Her father, Jeremy, supports the family as a nurse. Her mother Tamara wants to go back to school, but says childcare services can cost up to $1,800 dollars a month.
It’s “definitely not” something she can afford, she said.
According to a new report by the U.S. Department of Agriculture, middle class parents of a baby born in 2012 will spend about $241,000, raising their child from birth to age 18 - and that’s just for the basics.
“That doesn’t even include college, so it kinda makes me really wonder, um, ‘that’s a lot of money,’” Tamara said, her voice shaking.
Housing is the largest expense for families, but child care and education costs have increased the most over the past few decades, now totaling 18 percent.
Overall, food prices are cheaper for most parents, but it’s still the second largest expense for low-income families.
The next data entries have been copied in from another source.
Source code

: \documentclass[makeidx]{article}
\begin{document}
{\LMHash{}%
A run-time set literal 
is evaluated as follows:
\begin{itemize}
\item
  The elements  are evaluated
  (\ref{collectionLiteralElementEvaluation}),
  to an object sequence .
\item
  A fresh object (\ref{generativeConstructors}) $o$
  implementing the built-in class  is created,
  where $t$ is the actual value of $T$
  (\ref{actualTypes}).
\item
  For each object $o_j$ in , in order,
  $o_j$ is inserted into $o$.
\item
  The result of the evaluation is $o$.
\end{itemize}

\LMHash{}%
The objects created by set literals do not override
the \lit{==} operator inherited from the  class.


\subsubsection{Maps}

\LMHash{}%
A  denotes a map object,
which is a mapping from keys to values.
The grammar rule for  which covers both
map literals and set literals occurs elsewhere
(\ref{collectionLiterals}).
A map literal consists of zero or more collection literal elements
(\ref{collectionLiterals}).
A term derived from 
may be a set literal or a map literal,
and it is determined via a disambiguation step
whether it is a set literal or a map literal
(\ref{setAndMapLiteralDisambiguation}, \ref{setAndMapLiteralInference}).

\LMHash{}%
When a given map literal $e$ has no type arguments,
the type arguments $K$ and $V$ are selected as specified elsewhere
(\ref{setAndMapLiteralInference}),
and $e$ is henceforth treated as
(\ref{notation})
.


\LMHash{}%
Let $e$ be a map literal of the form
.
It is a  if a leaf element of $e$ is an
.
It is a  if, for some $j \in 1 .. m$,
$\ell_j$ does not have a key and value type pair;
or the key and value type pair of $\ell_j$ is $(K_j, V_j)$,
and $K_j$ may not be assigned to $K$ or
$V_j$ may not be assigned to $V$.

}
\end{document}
“Food costs as a percentage of household costs are a much more considerable portion of raising a child in lower income households,” said Kevin Concannon, under secretary at the Department of Agriculture.
The Fagiellos are grateful for what they have, but their wait for child care assistance could take months, or even years.
A former version of this article inaccurately stated “low-income families” struggle with the rising cost of children. That has been corrected to “middle-income” families.